WHAT THE TASK REQUIRES —
Transcribe the stretch of entries below from the line with "- [Full reference" through the line with "- Cordova allows", exactly and with both ends included; leave out all other lines.
Top of DATA FOR THE TASK
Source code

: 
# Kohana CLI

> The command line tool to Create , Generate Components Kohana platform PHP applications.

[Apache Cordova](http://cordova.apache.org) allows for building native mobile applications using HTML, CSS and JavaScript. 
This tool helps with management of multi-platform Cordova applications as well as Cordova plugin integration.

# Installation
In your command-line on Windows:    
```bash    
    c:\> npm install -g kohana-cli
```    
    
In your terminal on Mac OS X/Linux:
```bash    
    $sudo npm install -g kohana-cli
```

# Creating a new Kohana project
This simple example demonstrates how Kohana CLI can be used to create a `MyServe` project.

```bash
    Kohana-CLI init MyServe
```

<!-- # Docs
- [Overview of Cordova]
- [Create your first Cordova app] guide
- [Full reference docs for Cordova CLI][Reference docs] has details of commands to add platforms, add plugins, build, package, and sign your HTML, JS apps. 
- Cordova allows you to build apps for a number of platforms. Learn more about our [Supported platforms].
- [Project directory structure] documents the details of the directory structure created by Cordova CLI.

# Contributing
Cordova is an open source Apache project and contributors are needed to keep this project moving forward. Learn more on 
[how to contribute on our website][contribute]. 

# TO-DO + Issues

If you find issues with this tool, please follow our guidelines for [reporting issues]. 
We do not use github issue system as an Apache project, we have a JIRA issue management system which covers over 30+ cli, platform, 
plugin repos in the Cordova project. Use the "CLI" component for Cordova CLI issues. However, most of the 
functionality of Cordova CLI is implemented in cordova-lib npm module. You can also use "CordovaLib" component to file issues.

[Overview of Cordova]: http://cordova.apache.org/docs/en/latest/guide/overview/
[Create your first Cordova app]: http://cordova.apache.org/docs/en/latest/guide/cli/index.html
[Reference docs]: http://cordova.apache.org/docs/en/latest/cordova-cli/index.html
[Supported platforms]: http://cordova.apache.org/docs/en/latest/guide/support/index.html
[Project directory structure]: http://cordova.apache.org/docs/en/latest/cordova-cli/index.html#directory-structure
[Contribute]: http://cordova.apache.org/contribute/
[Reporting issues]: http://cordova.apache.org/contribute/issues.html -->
Bottom of DATA FOR THE TASK
Top of DATA FOR THE TASK
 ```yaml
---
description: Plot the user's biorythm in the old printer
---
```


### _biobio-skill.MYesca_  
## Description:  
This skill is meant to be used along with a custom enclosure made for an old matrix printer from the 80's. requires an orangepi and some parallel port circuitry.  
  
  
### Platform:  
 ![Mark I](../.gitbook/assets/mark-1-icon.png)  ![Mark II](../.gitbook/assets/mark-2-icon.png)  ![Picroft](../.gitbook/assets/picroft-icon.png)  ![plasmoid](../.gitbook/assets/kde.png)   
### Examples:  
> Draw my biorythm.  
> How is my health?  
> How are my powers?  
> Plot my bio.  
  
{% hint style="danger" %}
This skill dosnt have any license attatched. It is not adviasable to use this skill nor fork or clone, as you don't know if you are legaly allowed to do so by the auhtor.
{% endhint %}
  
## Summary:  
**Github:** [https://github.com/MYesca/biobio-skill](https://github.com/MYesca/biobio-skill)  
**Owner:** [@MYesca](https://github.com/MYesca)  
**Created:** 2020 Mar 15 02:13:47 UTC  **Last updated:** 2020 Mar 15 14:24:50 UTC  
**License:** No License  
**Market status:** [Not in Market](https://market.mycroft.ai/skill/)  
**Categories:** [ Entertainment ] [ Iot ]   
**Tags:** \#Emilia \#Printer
Bottom of DATA FOR THE TASK
RESPONSE TO THE EXERCISE —
- [Full reference docs for Cordova CLI][Reference docs] has details of commands to add platforms, add plugins, build, package, and sign your HTML, JS apps. 
- Cordova allows you to build apps for a number of platforms. Learn more about our [Supported platforms].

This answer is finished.